[Stored data]
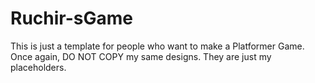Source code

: # Ruchir-sGame
This is just a template for people who want to make a Platformer Game. Once again, DO NOT COPY my same designs. They are just my placeholders.
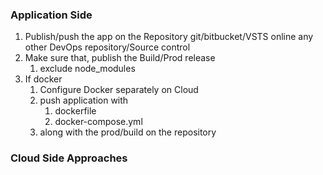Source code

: ### Application Side

1. Publish/push the app on the Repository
   git/bitbucket/VSTS online any other DevOps repository/Source control
2. Make sure that, publish the Build/Prod release
   1. exclude node_modules
3. If docker
   1. Configure Docker separately on Cloud
   2. push application with
      1. dockerfile
      2. docker-compose.yml
   3. along with the prod/build on the repository
   
### Cloud Side Approaches
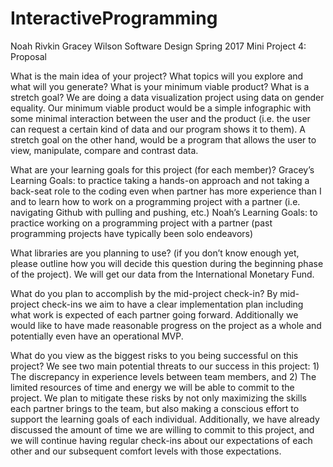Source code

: # InteractiveProgramming

Noah Rivkin
Gracey Wilson
Software Design Spring 2017
Mini Project 4: Proposal

What is the main idea of your project? What topics will you explore and what will you generate? What is your minimum viable product? What is a stretch goal?
  We are doing a data visualization project using data on gender equality. Our minimum viable product would be a simple infographic with some minimal interaction between the user and the product (i.e. the user can request a certain kind of data and our program shows it to them). A stretch goal on the other hand, would be a program that allows the user to view, manipulate, compare and contrast data.

What are your learning goals for this project (for each member)?
  Gracey’s Learning Goals: to practice taking a hands-on approach and not taking a back-seat role to the coding even when partner has more experience than I and to learn how to work on a programming project with a partner (i.e. navigating Github with pulling and pushing, etc.)
  Noah’s Learning Goals: to practice working on a programming project with a partner (past programming projects have typically been solo endeavors)

What libraries are you planning to use? (if you don’t know enough yet, please outline how you will decide this question during the beginning phase of the project).
  We will get our data from the International Monetary Fund.

What do you plan to accomplish by the mid-project check-in?
  By mid-project check-ins we aim to have a clear implementation plan including what work is expected of each partner going forward. Additionally we would like to have made reasonable progress on the project as a whole and potentially even have an operational MVP.

What do you view as the biggest risks to you being successful on this project?
  We see two main potential threats to our success in this project:
    1) The discrepancy in experience levels between team members, and
    2) The limited resources of time and energy we will be able to commit to the project.
  We plan to mitigate these risks by not only maximizing the skills each partner brings to the team, but also making a conscious effort to support the learning goals of each individual. Additionally, we have already discussed the amount of time we are willing to commit to this project, and we will continue having regular check-ins about our expectations of each other and our subsequent comfort levels with those expectations.
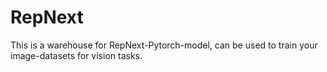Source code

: # RepNext
This is a warehouse for RepNext-Pytorch-model, can be used to train your image-datasets for vision tasks.
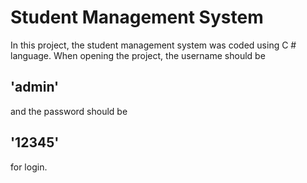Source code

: # Student Management System
 In this project, the student management system was coded using C # language.
 When opening the project, the username should be 
 ## 'admin' 
 and the password should be 
 ## '12345' 
 for login.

— Required work —
Look over the records above, and wherever a line contains the string "even", copy that line.

— Written solution —
  Gracey’s Learning Goals: to practice taking a hands-on approach and not taking a back-seat role to the coding even when partner has more experience than I and to learn how to work on a programming project with a partner (i.e. navigating Github with pulling and pushing, etc.)
  By mid-project check-ins we aim to have a clear implementation plan including what work is expected of each partner going forward. Additionally we would like to have made reasonable progress on the project as a whole and potentially even have an operational MVP.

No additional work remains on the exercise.